Il en faut plus pour dissuader les autorités nigérianes, qui veulent accroître la production nationale: début octobre, elles ont déclaré que le nombre de forages actifs est passé de 31 à 50 entre janvier et juillet.
"Le pétrole doit rester dans le sol, personne ne devrait plus en extraire une seule goutte", s'agace M. Bassey.

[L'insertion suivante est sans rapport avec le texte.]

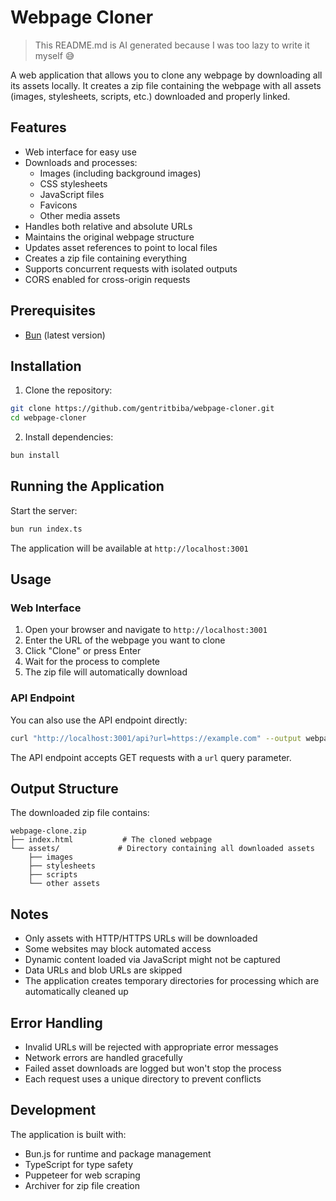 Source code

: # Webpage Cloner

> This README.md is AI generated because I was too lazy to write it myself 😅

A web application that allows you to clone any webpage by downloading all its assets locally. It creates a zip file containing the webpage with all assets (images, stylesheets, scripts, etc.) downloaded and properly linked.

## Features

- Web interface for easy use
- Downloads and processes:
  - Images (including background images)
  - CSS stylesheets
  - JavaScript files
  - Favicons
  - Other media assets
- Handles both relative and absolute URLs
- Maintains the original webpage structure
- Updates asset references to point to local files
- Creates a zip file containing everything
- Supports concurrent requests with isolated outputs
- CORS enabled for cross-origin requests

## Prerequisites

- [Bun](https://bun.sh) (latest version)

## Installation

1. Clone the repository:
```bash
git clone https://github.com/gentritbiba/webpage-cloner.git
cd webpage-cloner
```

2. Install dependencies:
```bash
bun install
```

## Running the Application

Start the server:
```bash
bun run index.ts
```

The application will be available at `http://localhost:3001`

## Usage

### Web Interface

1. Open your browser and navigate to `http://localhost:3001`
2. Enter the URL of the webpage you want to clone
3. Click "Clone" or press Enter
4. Wait for the process to complete
5. The zip file will automatically download

### API Endpoint

You can also use the API endpoint directly:

```bash
curl "http://localhost:3001/api?url=https://example.com" --output webpage-clone.zip
```

The API endpoint accepts GET requests with a `url` query parameter.

## Output Structure

The downloaded zip file contains:
```
webpage-clone.zip
├── index.html           # The cloned webpage
└── assets/             # Directory containing all downloaded assets
    ├── images
    ├── stylesheets
    ├── scripts
    └── other assets
```

## Notes

- Only assets with HTTP/HTTPS URLs will be downloaded
- Some websites may block automated access
- Dynamic content loaded via JavaScript might not be captured
- Data URLs and blob URLs are skipped
- The application creates temporary directories for processing which are automatically cleaned up

## Error Handling

- Invalid URLs will be rejected with appropriate error messages
- Network errors are handled gracefully
- Failed asset downloads are logged but won't stop the process
- Each request uses a unique directory to prevent conflicts

## Development

The application is built with:
- Bun.js for runtime and package management
- TypeScript for type safety
- Puppeteer for web scraping
- Archiver for zip file creation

- "Responsabiliser, restaurer, réparer" -
En outre, le pays le plus peuplé d'Afrique est, comme le reste du continent, très vulnérable au changement climatique, bien que le continent ne contribue qu'à hauteur de 4% aux émissions mondiales de gaz à effet de serre, selon un rapport de l'Organisation météorologique mondiale.
"Chaque région a ses problèmes environnementaux", souligne l'activiste qui a reçu en 2012 le prix Rafto, une récompense norvégienne décernée à des défenseurs des droits de l'homme, citant "la désertification dans le nord", "l'érosion" dans le sud, ainsi que "la déforestation", "les activités minières illégales", "la pollution des cours d'eau" partout dans le pays.
"Tout est vraiment horrible", résume-t-il.
"Les graines de la dégradation environnementale que nous constatons aujourd'hui, en particulier dans les champs pétrolifères et les mines, ont été semées lorsque j'étais enfant", estime M. Bassey, né la même année qu'a eu lieu le premier export de pétrole brut du pays, point de départ d'une "succession ininterrompue de catastrophes".
Nnimmo Bassey a grandi dans un petit village du sud-est du Nigeria dans une famille d'agriculteurs et de commerçants et son enfance a été marquée par les "horreurs" de la guerre civile, communément appelée guerre du Biafra, qui a ravagé cette région entre 1967 et 1970 et a fait au moins un million de morts parmi les civils.
Architecte de formation, écrivain et poète, il s'engage d'abord pour la défense des droits humains et contre les autorités militaires du pays, avant de travailler main dans la main avec Ken Saro-Wiwa, "martyr de la justice environnementale", exécuté par pendaison par le régime militaire de Sani Abacha en 1995 pour sa lutte contre les abus des compagnies pétrolières dans le Delta.
Après plus de trente années de militantisme, les exigences demeurent les mêmes: "responsabiliser" les entreprises polluantes et les gouvernements, "restaurer" les écosystèmes, "réparer" l'environenment et les populations lésées.
Avec sa fondation bientôt trentenaire, Health of Mother Earth (Homef), M. Bassey soutient la récente action en justice lancée par un monarque traditionnel contre le géant pétrolier britannique Shell à qui il réclame 2 milliards de dollars pour avoir cédé ses actifs sans avoir réparé des décennies de pollution.
Mis en cause dans divers procès ces dernières années, Shell s'est toujours défendu des allégations de pollution en avançant que les déversements pétroliers étaient dus à des actes de sabotages menés par des criminels locaux.
Même s'il estime que "la situation empire de jour en jour", à 67 ans, l'écologiste estime que "l'espoir est toujours là", notamment grâce à une nouvelle génération de "jeunes militants" et "aux combats croissants en faveur de la justice environnementale".